Остановите Самолет — Я Слезу! - Севела Эфраим - Страница 58


58
Изменить размер шрифта:

Южнее города Свиноуйеце (Польша).

Высота 30900 футов.

Почему я еду? Почему не нашел себе места ни в Израиле, ни в Америке и возвращаюсь туда, откуда еле вырвался? Добровольно покинуть Америку, о которой столько людей мечтает, как о награде?

Ну, что ж, сделаем анализ. Без эмоций, холодным разумом.

Свобода? Не будьте ребенком. Всем этим байкам о свободе грош цена в базарный день. Свобода, дорогой мой, начинается после первых ста тысяч долларов. А кто их имеет? Много вы таких знаете? Назовите мне.

Значит, с болтовней о свободе покончено. Переходим к более существенной проблеме — экономической. Америка — страна неограниченных возможностей, здесь каждый чистильщик сапог может стать миллионером.

Так вот, мой дорогой. Это все бабушкины сказки. Один становится миллионером, а сто тысяч до самой смерти будут вылизывать ему сапоги.

Когда я покидал Россию, клянусь вам, я не строил планов стать богачом. Мои желания были скромней. Я хотел зарабатывать своими руками на нормальную жизнь и не ловчить, не изворачиваться, а получать свое и спокойно спать по ночам, без этих кошмаров, что тебя пришли взять прямо в постели. Короче говоря, я мечтал честно получать свою копейку и никого не обманывать.

Вы же знаете, что у нас в Союзе на одной зарплате можно ноги протянуть. Я работал как вол, и сверхурочно, и налево. До поздней ночи таскался с инструментом из квартиры в квартиру. И даже при этом должен был делать махинации.

На работе мой основной доход был не от работы, а от казенных материалов, которые я экономил, то есть воровал. К примеру, чем мы красим волосы? Вам любой ребенок ответит: гаммой или хной. На одну голову положено но норме столько-то гаммы, а я ею крашу две головы вместо одной. Половина — моя добыча. Также и лак, одеколон. Все, что хотите. При такой калькуляции за день собирается немало, а за неделю — весьма заметно.

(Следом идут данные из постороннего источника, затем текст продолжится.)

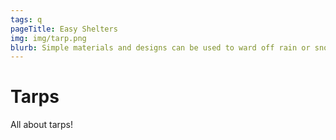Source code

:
 ```yaml
---
tags: q
pageTitle: Easy Shelters 
img: img/tarp.png
blurb: Simple materials and designs can be used to ward off rain or snow. 
---
```


<!--<img src="img/tarp.png">-->

# Tarps 

All about tarps!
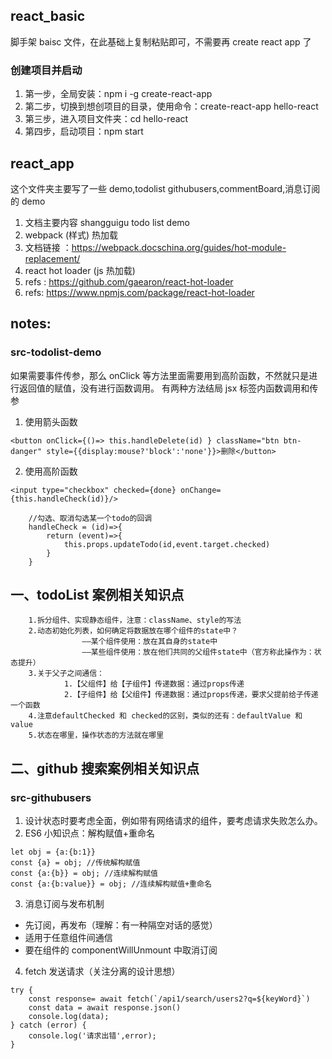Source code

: ## react_basic

脚手架 baisc 文件，在此基础上复制粘贴即可，不需要再 create react app 了

### 创建项目并启动

1. 第一步，全局安装：npm i -g create-react-app
2. 第二步，切换到想创项目的目录，使用命令：create-react-app hello-react
3. 第三步，进入项目文件夹：cd hello-react
4. 第四步，启动项目：npm start

## react_app

这个文件夹主要写了一些 demo,todolist githubusers,commentBoard,消息订阅的 demo

1. 文档主要内容 shangguigu todo list demo
2. webpack (样式) 热加载
3. 文档链接 ：https://webpack.docschina.org/guides/hot-module-replacement/
4. react hot loader (js 热加载)
5. refs : https://github.com/gaearon/react-hot-loader
6. refs: https://www.npmjs.com/package/react-hot-loader

## notes:

### src-todolist-demo

如果需要事件传参，那么 onClick 等方法里面需要用到高阶函数，不然就只是进行返回值的赋值，没有进行函数调用。
有两种方法结局 jsx 标签内函数调用和传参

1. 使用箭头函数

```
<button onClick={()=> this.handleDelete(id) } className="btn btn-danger" style={{display:mouse?'block':'none'}}>删除</button>
```

2. 使用高阶函数

```
<input type="checkbox" checked={done} onChange={this.handleCheck(id)}/>

	//勾选、取消勾选某一个todo的回调
	handleCheck = (id)=>{
		return (event)=>{
			this.props.updateTodo(id,event.target.checked)
		}
	}
```

## 一、todoList 案例相关知识点

    	1.拆分组件、实现静态组件，注意：className、style的写法
    	2.动态初始化列表，如何确定将数据放在哪个组件的state中？
    				——某个组件使用：放在其自身的state中
    				——某些组件使用：放在他们共同的父组件state中（官方称此操作为：状态提升）
    	3.关于父子之间通信：
    			1.【父组件】给【子组件】传递数据：通过props传递
    			2.【子组件】给【父组件】传递数据：通过props传递，要求父提前给子传递一个函数
    	4.注意defaultChecked 和 checked的区别，类似的还有：defaultValue 和 value
    	5.状态在哪里，操作状态的方法就在哪里

## 二、github 搜索案例相关知识点

### src-githubusers

1. 设计状态时要考虑全面，例如带有网络请求的组件，要考虑请求失败怎么办。
2. ES6 小知识点：解构赋值+重命名

```
let obj = {a:{b:1}}
const {a} = obj; //传统解构赋值
const {a:{b}} = obj; //连续解构赋值
const {a:{b:value}} = obj; //连续解构赋值+重命名
```

3. 消息订阅与发布机制

- 先订阅，再发布（理解：有一种隔空对话的感觉）
- 适用于任意组件间通信
- 要在组件的 componentWillUnmount 中取消订阅

4. fetch 发送请求（关注分离的设计思想）

```
try {
    const response= await fetch(`/api1/search/users2?q=${keyWord}`)
    const data = await response.json()
    console.log(data);
} catch (error) {
    console.log('请求出错',error);
}
```
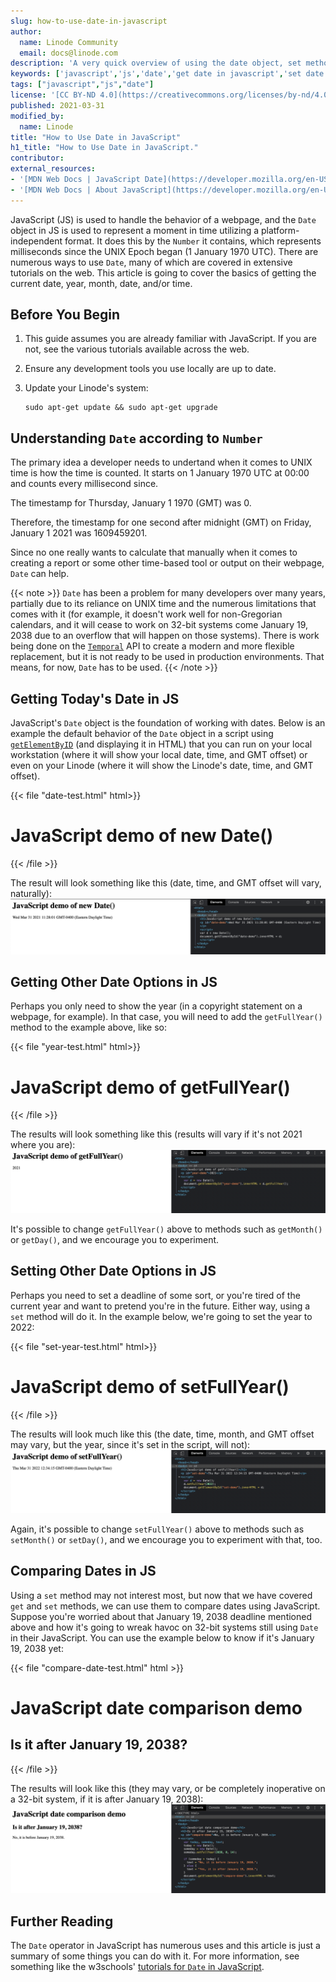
 ```yaml
---
slug: how-to-use-date-in-javascript
author:
  name: Linode Community
  email: docs@linode.com
description: 'A very quick overview of using the date object, set method, and get method in JavaScript to get dates, set dates, and compare dates.'
keywords: ['javascript','js','date','get date in javascript','set date in javascript','compare date in javascript']
tags: ["javascript","js","date"]
license: '[CC BY-ND 4.0](https://creativecommons.org/licenses/by-nd/4.0)'
published: 2021-03-31
modified_by:
  name: Linode
title: "How to Use Date in JavaScript"
h1_title: "How to Use Date in JavaScript."
contributor:
external_resources:
- '[MDN Web Docs | JavaScript Date](https://developer.mozilla.org/en-US/docs/Web/JavaScript/Reference/Global_Objects/Date)'
- '[MDN Web Docs | About JavaScript](https://developer.mozilla.org/en-US/docs/Web/JavaScript/About_JavaScript)'
---
```

JavaScript (JS) is used to handle the behavior of a webpage, and the `Date` object in JS is used to represent a moment in time utilizing a platform-independent format. It does this by the `Number` it contains, which represents milliseconds since the UNIX Epoch began (1 January 1970 UTC). There are numerous ways to use `Date`, many of which are covered in extensive tutorials on the web. This article is going to cover the basics of getting the current date, year, month, date, and/or time.

## Before You Begin

1.  This guide assumes you are already familiar with JavaScript. If you are not, see the various tutorials available across the web.

2.  Ensure any development tools you use locally are up to date.

3.  Update your Linode's system:

        sudo apt-get update && sudo apt-get upgrade

## Understanding `Date` according to `Number`

The primary idea a developer needs to undertand when it comes to UNIX time is how the time is counted. It starts on 1 January 1970 UTC at 00:00 and counts every millisecond since.

The timestamp for Thursday, January 1 1970 (GMT) was 0.

Therefore, the timestamp for one second after midnight (GMT) on Friday, January 1 2021 was 1609459201.

Since no one really wants to calculate that manually when it comes to creating a report or some other time-based tool or output on their webpage, `Date` can help.

{{< note >}}
`Date` has been a problem for many developers over many years, partially due to its reliance on UNIX time and the numerous limitations that comes with it (for example, it doesn't work well for non-Gregorian calendars, and it will cease to work on 32-bit systems come January 19, 2038 due to an overflow that will happen on those systems). There is work being done on the [`Temporal`](https://tc39.es/proposal-temporal/docs/index.html) API to create a modern and more flexible replacement, but it is not ready to be used in production environments. That means, for now, `Date` has to be used.
{{< /note >}}

## Getting Today's Date in JS

JavaScript's `Date` object is the foundation of working with dates. Below is an example the default behavior of the `Date` object in a script using [`getElementByID`](https://developer.mozilla.org/en-US/docs/Web/API/Document/getElementById) (and displaying it in HTML) that you can run on your local workstation (where it will show your local date, time, and GMT offset) or even on your Linode (where it will show the Linode's date, time, and GMT offset).

{{< file "date-test.html" html>}}
<html>
<body>

<h1>JavaScript demo of new Date()</h1>

<p id="date-demo"></p>

<script>
var d = new Date();
document.getElementById("date-demo").innerHTML = d;
</script>

</body>
</html>
{{< /file >}}

The result will look something like this (date, time, and GMT offset will vary, naturally):
![An example of new Date](js-demo-new-date.png)

## Getting Other Date Options in JS

Perhaps you only need to show the year (in a copyright statement on a webpage, for example). In that case, you will need to add the `getFullYear()` method to the example above, like so:

{{< file "year-test.html" html>}}
<html>
<body>

<h1>JavaScript demo of getFullYear()</h1>

<p id="year-demo"></p>

<script>
var d = new Date();
document.getElementById("year-demo").innerHTML = d.getFullYear();
</script>

</body>
</html>
{{< /file >}}

The results will look something like this (results will vary if it's not 2021 where you are):
![An example of getting full year in JavaScript](js-demo-get-full-year.png)

It's possible to change `getFullYear()` above to methods such as `getMonth()` or `getDay()`, and we encourage you to experiment.

## Setting Other Date Options in JS

Perhaps you need to set a deadline of some sort, or you're tired of the current year and want to pretend you're in the future. Either way, using a `set` method will do it. In the example below, we're going to set the year to 2022:

{{< file "set-year-test.html" html>}}
<html>
<body>

<h1>JavaScript demo of setFullYear()</h1>

<p id="set-demo"></p>

<script>
var d = new Date();
d.setFullYear(2022);
document.getElementById("set-demo").innerHTML = d;
</script>

</body>
</html>
{{< /file >}}

The results will look much like this (the date, time, month, and GMT offset may vary, but the year, since it's set in the script, will not):
![An example of setting the year as 2022 in JavaScript](js-demo-set-year.png)

Again, it's possible to change `setFullYear()` above to methods such as `setMonth()` or `setDay()`, and we encourage you to experiment with that, too.

## Comparing Dates in JS

Using a `set` method may not interest most, but now that we have covered `get` and `set` methods, we can use them to compare dates using JavaScript. Suppose you're worried about that January 19, 2038 deadline mentioned above and how it's going to wreak havoc on 32-bit systems still using `Date` in their JavaScript. You can use the example below to know if it's January 19, 2038 yet:

{{< file "compare-date-test.html" html >}}
<html>
<body>

<h1>JavaScript date comparison demo</h1>

<h2>Is it after January 19, 2038?</h2>

<p id="compare-demo"></p>

<script>
var today, someday, text;
today = new Date();
someday = new Date();
someday.setFullYear(2038, 0, 14);

if (someday > today) {
  text = "No, it is before January 19, 2038.";
} else {
  text = "Yes, it is after January 19, 2038.";
}
document.getElementById("compare-demo").innerHTML = text;
</script>

</body>
</html>
{{< /file >}}

The results will look like this (they may vary, or be completely inoperative on a 32-bit system, if it is after January 19, 2038):
![An example of comparing dates using JavaScript](js-demo-compare-dates.png)

## Further Reading

The `Date` operator in JavaScript has numerous uses and this article is just a summary of some things you can do with it. For more information, see something like the w3schools' [tutorials for `Date` in JavaScript](https://www.w3schools.com/js/js_dates.asp).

Куда мне девать все это? В магазин. Там работал один еврей — красивый малый, кудрявый, хоть к нам в витрину ставь как манекен. Он ведь тоже хочет кушать: зарплата — с гулькин нос. Я ему с черного хода заношу сэкономленный материал, он его пускает в продажу. весь доход — пополам. Вот с этих денег я мог жить прилично. До поры до времени. Пока не цапнут за руку: гражланин, пройдемте. Не больно-то разжиреешь на таких хлебах.

Зачем далеко ходить за примером? В нашем же Банном переулке, в соседнем доме, жил бухгалтер. Тихий, вежливый человек. Моих лет. Никогда на здоровье не жаловался. Однажды приходит с работы, — работал он на кондитерской фабрике, — и падает замертво. Инфаркт миокарда, копыта в сторону.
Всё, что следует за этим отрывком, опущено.